Murphy has already approved several common conditions to be treated with cannabis, and the program is adding around 100 people every day, according to the Health Department. It now has more than 23,200 patients and has added about 5,000 patients this year.

Curaleaf served 6,358 patients, with 76,406 transactions and 2,302 pounds of product dispensed in 2017, according to a state Department of Health annual report released in April. The next closest facility for pounds sold among six other dispensaries was Breakwater in Cranberry with 1,001 pounds distributed, according to the report.

Schidlovsky said his company has spent over $20 million in Bellmawr since it opened its doors in 2015 hiring local construction teams and employees to manage the renovations.

“These jobs and investments become economic drivers that stimulate a responsible, compliant and sustainable industry that helps residents improve their quality of life,” a statement from Curaleaf said.

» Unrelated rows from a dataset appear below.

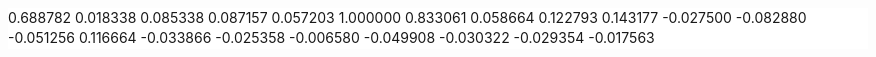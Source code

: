 </td>
<td style="text-align:right;">
0.688782
</td>
<td style="text-align:right;">
0.018338
</td>
<td style="text-align:right;">
0.085338
</td>
<td style="text-align:right;">
0.087157
</td>
<td style="text-align:right;">
0.057203
</td>
<td style="text-align:right;">
1.000000
</td>
<td style="text-align:right;">
0.833061
</td>
<td style="text-align:right;">
0.058664
</td>
<td style="text-align:right;">
0.122793
</td>
<td style="text-align:right;">
0.143177
</td>
<td style="text-align:right;">
-0.027500
</td>
<td style="text-align:right;">
-0.082880
</td>
<td style="text-align:right;">
-0.051256
</td>
<td style="text-align:right;">
0.116664
</td>
<td style="text-align:right;">
-0.033866
</td>
<td style="text-align:right;">
-0.025358
</td>
<td style="text-align:right;">
-0.006580
</td>
<td style="text-align:right;">
-0.049908
</td>
<td style="text-align:right;">
-0.030322
</td>
<td style="text-align:right;">
-0.029354
</td>
<td style="text-align:right;">
-0.017563
</td>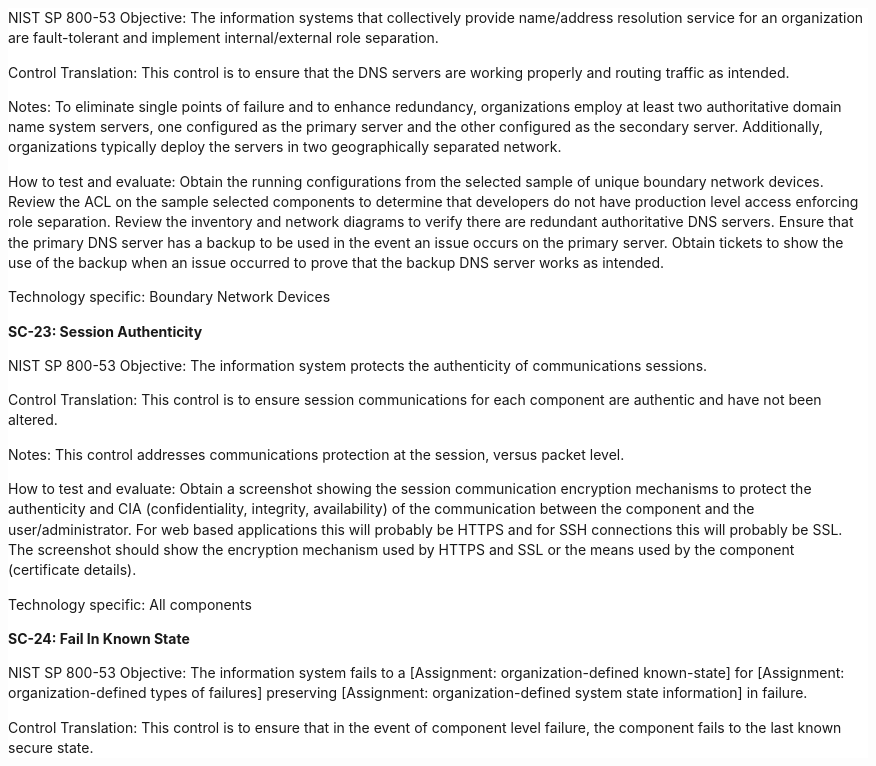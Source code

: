 NIST SP 800-53 Objective: The information systems that collectively
provide name/address resolution service for an organization are
fault-tolerant and implement internal/external role separation.

Control Translation: This control is to ensure that the DNS servers are
working properly and routing traffic as intended.

Notes: To eliminate single points of failure and to enhance redundancy,
organizations employ at least two authoritative domain name system
servers, one configured as the primary server and the other configured
as the secondary server. Additionally, organizations typically deploy
the servers in two geographically separated network.

How to test and evaluate: Obtain the running configurations from the
selected sample of unique boundary network devices. Review the ACL on
the sample selected components to determine that developers do not have
production level access enforcing role separation. Review the inventory
and network diagrams to verify there are redundant authoritative DNS
servers. Ensure that the primary DNS server has a backup to be used in
the event an issue occurs on the primary server. Obtain tickets to show
the use of the backup when an issue occurred to prove that the backup
DNS server works as intended.

Technology specific: Boundary Network Devices

**SC-23: Session Authenticity**

NIST SP 800-53 Objective: The information system protects the
authenticity of communications sessions.

Control Translation: This control is to ensure session communications
for each component are authentic and have not been altered.

Notes: This control addresses communications protection at the session,
versus packet level.

How to test and evaluate: Obtain a screenshot showing the session
communication encryption mechanisms to protect the authenticity and CIA
(confidentiality, integrity, availability) of the communication between
the component and the user/administrator. For web based applications
this will probably be HTTPS and for SSH connections this will probably
be SSL. The screenshot should show the encryption mechanism used by
HTTPS and SSL or the means used by the component (certificate details).

Technology specific: All components

**SC-24: Fail In Known State**

NIST SP 800-53 Objective: The information system fails to a
\[Assignment: organization-defined known-state\] for \[Assignment:
organization-defined types of failures\] preserving \[Assignment:
organization-defined system state information\] in failure.

Control Translation: This control is to ensure that in the event of
component level failure, the component fails to the last known secure
state.
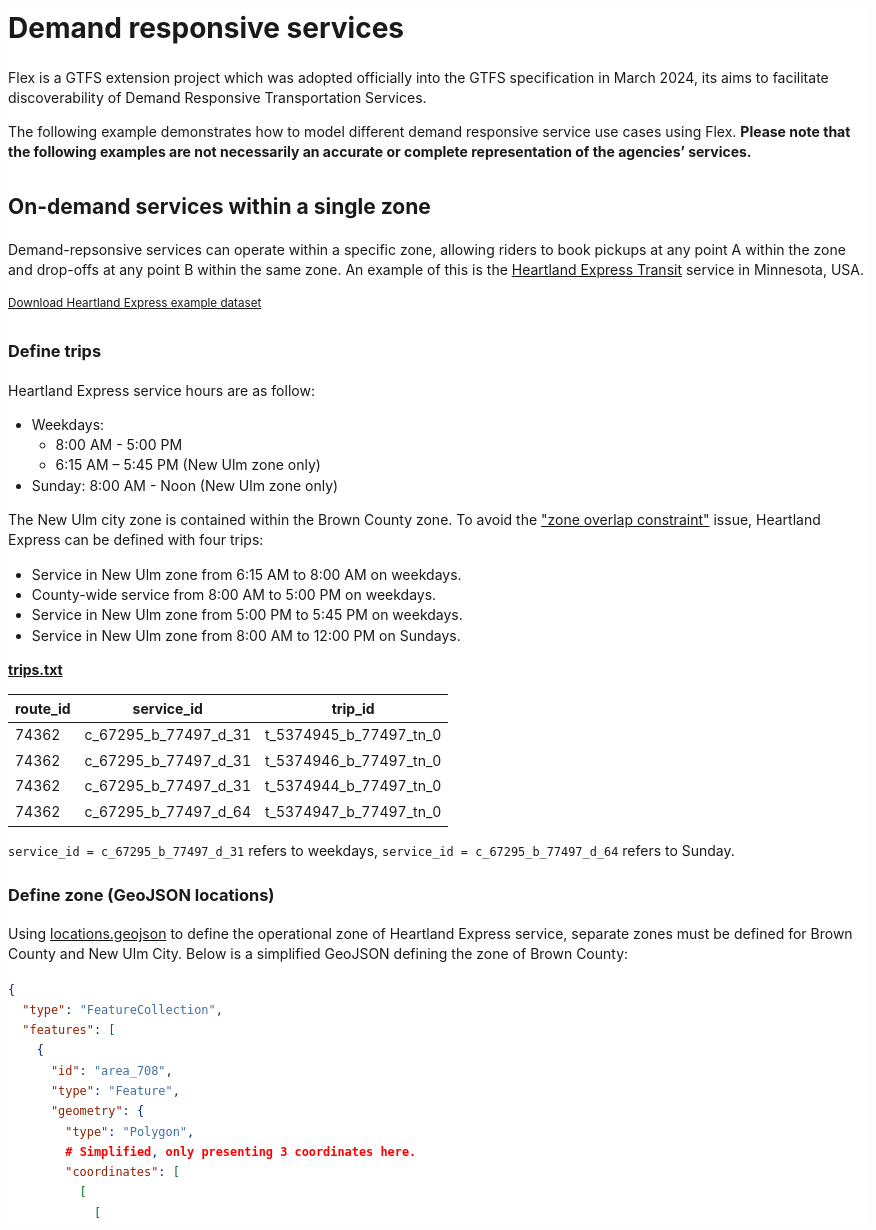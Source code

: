 # Demand responsive services

Flex is a GTFS extension project which was adopted officially into the GTFS specification in March 2024, its aims to facilitate discoverability of Demand Responsive Transportation Services.

The following example demonstrates how to model different demand responsive service use cases using Flex. **Please note that the following examples are not necessarily an accurate or complete representation of the agencies’ services.**

## On-demand services within a single zone

Demand-repsonsive services can operate within a specific zone, allowing riders to book pickups at any point A within the zone and drop-offs at any point B within the same zone. An example of this is the [Heartland Express Transit](https://www.co.brown.mn.us/heartland-express-transit?view=category&id=56) service in Minnesota, USA.

<sup>[Download Heartland Express example dataset](../../../assets/on-demand_services_within_a_single_zone.zip)</sup>

### Define trips

Heartland Express service hours are as follow:

- Weekdays:
  - 8:00 AM - 5:00 PM
  - 6:15 AM – 5:45 PM (New Ulm zone only)
- Sunday: 8:00 AM - Noon (New Ulm zone only)

The New Ulm city zone is contained within the Brown County zone. To avoid the ["zone overlap constraint"](#zone-overlap-constraint) issue, Heartland Express can be defined with four trips:

- Service in New Ulm zone from 6:15 AM to 8:00 AM on weekdays.
- County-wide service from 8:00 AM to 5:00 PM on weekdays.
- Service in New Ulm zone from 5:00 PM to 5:45 PM on weekdays.
- Service in New Ulm zone from 8:00 AM to 12:00 PM on Sundays.
  
[**trips.txt**](../../reference/#tripstxt)

route_id | service_id | trip_id
-- | -- | -- 
74362 | c_67295_b_77497_d_31 | t_5374945_b_77497_tn_0
74362 | c_67295_b_77497_d_31 | t_5374946_b_77497_tn_0
74362 | c_67295_b_77497_d_31 | t_5374944_b_77497_tn_0
74362 | c_67295_b_77497_d_64 | t_5374947_b_77497_tn_0

`service_id = c_67295_b_77497_d_31` refers to weekdays, `service_id = c_67295_b_77497_d_64` refers to Sunday.

### Define zone (GeoJSON locations)

Using [locations.geojson](../../reference/#locationsgeojson) to define the operational zone of Heartland Express service, separate zones must be defined for Brown County and New Ulm City. Below is a simplified GeoJSON defining the zone of Brown County:
```json
{
  "type": "FeatureCollection",
  "features": [
    {
      "id": "area_708",
      "type": "Feature",
      "geometry": {
        "type": "Polygon",
        # Simplified, only presenting 3 coordinates here.
        "coordinates": [
          [
            [
```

The proposed greenhouse would be located on a remediated landfill the borough has been trying to redevelop for the past 10 years. One key selling point for the land is it sits near an intersection of key roads including I-295 and is expected to be tied into the state Department of Transportation’s mega Direct Connect project when it is finally completed, officials said.

It will be Curaleaf’s second growing facility here. The greenhouses are off limits to the public, video monitored 24-hours a day by the state and can only be entered by authorized company employees.

Filipek said he has already seen an uptick in the occupancy in the industrial park in which Curaleaf is located.

“We were at about 25 percent occupancy here a few years ago,” Filipek said. “Now with Curaleaf, WB Mason and Amoroso’s bread company we’re doing much better.”